I first encountered the work of Blake Nelson through the movie adaptation of his novel Paranoid Park. The movie was a fairly forgettable indie film, so I was not inspired to pick up Paranoid Park or another one of Nelson’s novels until a few weeks ago. Judging by the quality of The Prince of Venice Beach, Nelson’s most recent novel, my reluctance to read him was a mistake.
The Prince of Venice Beachis narrated by Cali, a homeless kid originally from Nebraska who sleeps in a tree house in the back yard of a home owned by a kind older hippy woman–when he’s not hanging out on the Venice Beach boardwalk. Cali is also good at finding people and is hired by a private detective to locate a homeless man named Mugs and later on Reese, a young girl who recently ran away from her rich father. Cali sees private investigation as a potential career and starts planning a missing persons business with Ailis, a quirky girl who seems to have a thing for him.

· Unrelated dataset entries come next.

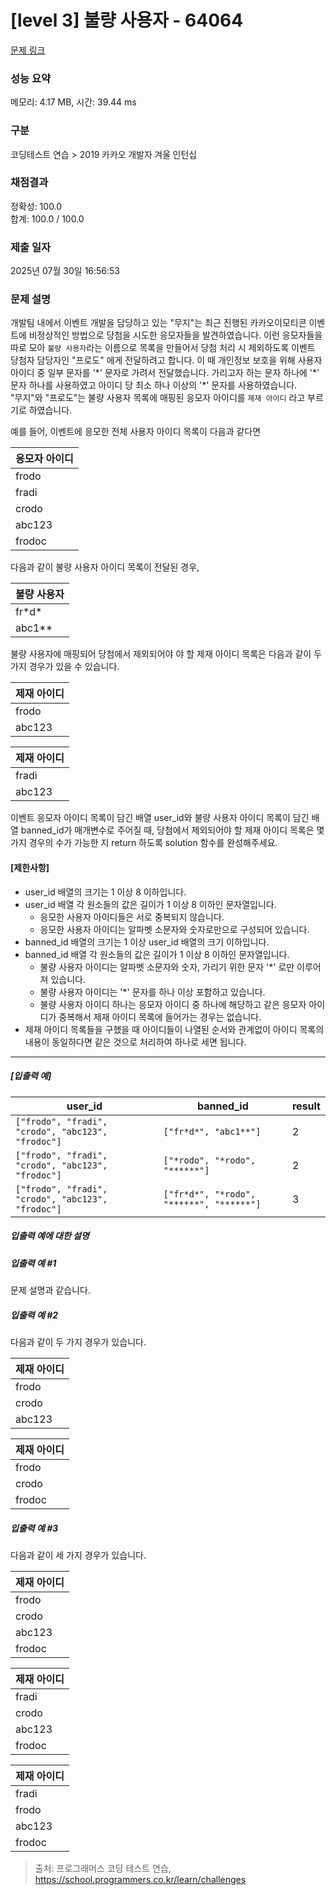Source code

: # [level 3] 불량 사용자 - 64064 

[문제 링크](https://school.programmers.co.kr/learn/courses/30/lessons/64064) 

### 성능 요약

메모리: 4.17 MB, 시간: 39.44 ms

### 구분

코딩테스트 연습 > 2019 카카오 개발자 겨울 인턴십

### 채점결과

정확성: 100.0<br/>합계: 100.0 / 100.0

### 제출 일자

2025년 07월 30일 16:56:53

### 문제 설명

<p>개발팀 내에서 이벤트 개발을 담당하고 있는 "무지"는 최근 진행된 카카오이모티콘 이벤트에 비정상적인 방법으로 당첨을 시도한 응모자들을 발견하였습니다. 이런 응모자들을 따로 모아 <code>불량 사용자</code>라는 이름으로 목록을 만들어서 당첨 처리 시 제외하도록 이벤트 당첨자 담당자인 "프로도" 에게 전달하려고 합니다. 이 때 개인정보 보호을 위해 사용자 아이디 중 일부 문자를 '*' 문자로 가려서 전달했습니다. 가리고자 하는 문자 하나에 '*' 문자 하나를 사용하였고 아이디 당 최소 하나 이상의 '*' 문자를 사용하였습니다.<br>
"무지"와 "프로도"는 불량 사용자 목록에 매핑된 응모자 아이디를 <code>제재 아이디</code> 라고 부르기로 하였습니다.</p>

<p>예를 들어, 이벤트에 응모한 전체 사용자 아이디 목록이 다음과 같다면</p>
<table class="table">
        <thead><tr>
<th>응모자 아이디</th>
</tr>
</thead>
        <tbody><tr>
<td>frodo</td>
</tr>
<tr>
<td>fradi</td>
</tr>
<tr>
<td>crodo</td>
</tr>
<tr>
<td>abc123</td>
</tr>
<tr>
<td>frodoc</td>
</tr>
</tbody>
      </table>
<p>다음과 같이 불량 사용자 아이디 목록이 전달된 경우,</p>
<table class="table">
        <thead><tr>
<th>불량 사용자</th>
</tr>
</thead>
        <tbody><tr>
<td>fr*d*</td>
</tr>
<tr>
<td>abc1**</td>
</tr>
</tbody>
      </table>
<p>불량 사용자에 매핑되어 당첨에서 제외되어야 야 할 제재 아이디 목록은 다음과 같이 두 가지 경우가 있을 수 있습니다.</p>
<table class="table">
        <thead><tr>
<th>제재 아이디</th>
</tr>
</thead>
        <tbody><tr>
<td>frodo</td>
</tr>
<tr>
<td>abc123</td>
</tr>
</tbody>
      </table><table class="table">
        <thead><tr>
<th>제재 아이디</th>
</tr>
</thead>
        <tbody><tr>
<td>fradi</td>
</tr>
<tr>
<td>abc123</td>
</tr>
</tbody>
      </table>
<p>이벤트 응모자 아이디 목록이 담긴 배열 user_id와 불량 사용자 아이디 목록이 담긴 배열 banned_id가 매개변수로 주어질 때, 당첨에서 제외되어야 할 제재 아이디 목록은 몇가지 경우의 수가 가능한 지 return 하도록 solution 함수를 완성해주세요.</p>

<h4><strong>[제한사항]</strong></h4>

<ul>
<li>user_id 배열의 크기는 1 이상 8 이하입니다.</li>
<li>user_id 배열 각 원소들의 값은 길이가 1 이상 8 이하인 문자열입니다.

<ul>
<li>응모한 사용자 아이디들은 서로 중복되지 않습니다.</li>
<li>응모한 사용자 아이디는 알파벳 소문자와 숫자로만으로 구성되어 있습니다.</li>
</ul></li>
<li>banned_id 배열의 크기는 1 이상 user_id 배열의 크기 이하입니다.</li>
<li>banned_id 배열 각 원소들의 값은 길이가 1 이상 8 이하인 문자열입니다.

<ul>
<li>불량 사용자 아이디는 알파벳 소문자와 숫자, 가리기 위한 문자 '*' 로만 이루어져 있습니다.</li>
<li>불량 사용자 아이디는 '*' 문자를 하나 이상 포함하고 있습니다.</li>
<li>불량 사용자 아이디 하나는 응모자 아이디 중 하나에 해당하고 같은 응모자 아이디가 중복해서 제재 아이디 목록에 들어가는 경우는 없습니다.</li>
</ul></li>
<li>제재 아이디 목록들을 구했을 때 아이디들이 나열된 순서와 관계없이 아이디 목록의 내용이 동일하다면 같은 것으로 처리하여 하나로 세면 됩니다.</li>
</ul>

<hr>

<h5><strong>[입출력 예]</strong></h5>
<table class="table">
        <thead><tr>
<th>user_id</th>
<th>banned_id</th>
<th>result</th>
</tr>
</thead>
        <tbody><tr>
<td><code>["frodo", "fradi", "crodo", "abc123", "frodoc"]</code></td>
<td><code>["fr*d*", "abc1**"]</code></td>
<td>2</td>
</tr>
<tr>
<td><code>["frodo", "fradi", "crodo", "abc123", "frodoc"]</code></td>
<td><code>["*rodo", "*rodo", "******"]</code></td>
<td>2</td>
</tr>
<tr>
<td><code>["frodo", "fradi", "crodo", "abc123", "frodoc"]</code></td>
<td><code>["fr*d*", "*rodo", "******", "******"]</code></td>
<td>3</td>
</tr>
</tbody>
      </table>
<h5><strong>입출력 예에 대한 설명</strong></h5>

<h5><strong>입출력 예 #1</strong></h5>

<p>문제 설명과 같습니다.</p>

<h5><strong>입출력 예 #2</strong></h5>

<p>다음과 같이 두 가지 경우가 있습니다.</p>
<table class="table">
        <thead><tr>
<th>제재 아이디</th>
</tr>
</thead>
        <tbody><tr>
<td>frodo</td>
</tr>
<tr>
<td>crodo</td>
</tr>
<tr>
<td>abc123</td>
</tr>
</tbody>
      </table><table class="table">
        <thead><tr>
<th>제재 아이디</th>
</tr>
</thead>
        <tbody><tr>
<td>frodo</td>
</tr>
<tr>
<td>crodo</td>
</tr>
<tr>
<td>frodoc</td>
</tr>
</tbody>
      </table>
<h5><strong>입출력 예 #3</strong></h5>

<p>다음과 같이 세 가지 경우가 있습니다.</p>
<table class="table">
        <thead><tr>
<th>제재 아이디</th>
</tr>
</thead>
        <tbody><tr>
<td>frodo</td>
</tr>
<tr>
<td>crodo</td>
</tr>
<tr>
<td>abc123</td>
</tr>
<tr>
<td>frodoc</td>
</tr>
</tbody>
      </table><table class="table">
        <thead><tr>
<th>제재 아이디</th>
</tr>
</thead>
        <tbody><tr>
<td>fradi</td>
</tr>
<tr>
<td>crodo</td>
</tr>
<tr>
<td>abc123</td>
</tr>
<tr>
<td>frodoc</td>
</tr>
</tbody>
      </table><table class="table">
        <thead><tr>
<th>제재 아이디</th>
</tr>
</thead>
        <tbody><tr>
<td>fradi</td>
</tr>
<tr>
<td>frodo</td>
</tr>
<tr>
<td>abc123</td>
</tr>
<tr>
<td>frodoc</td>
</tr>
</tbody>
      </table>

> 출처: 프로그래머스 코딩 테스트 연습, https://school.programmers.co.kr/learn/challenges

While Cali’s career as a private detective, or at least as an assistant to detectives, gets off to a successful start both in terms of finding people and getting paid more money than he knows what to do with, Cali’s principles soon get in the way. Cali quickly realizes that people sometimes have reasons why they don’t want to be found, and he has his reasons for living off the grid too. With one case in particular he hears very different stories from the person he’s looking for and the person who is paying him to do the looking. The Prince of Venice Beach is not a novel just about homeless kids or detective work. It puts these two elements together, along with strong character development, for a book that you will not want to run away from.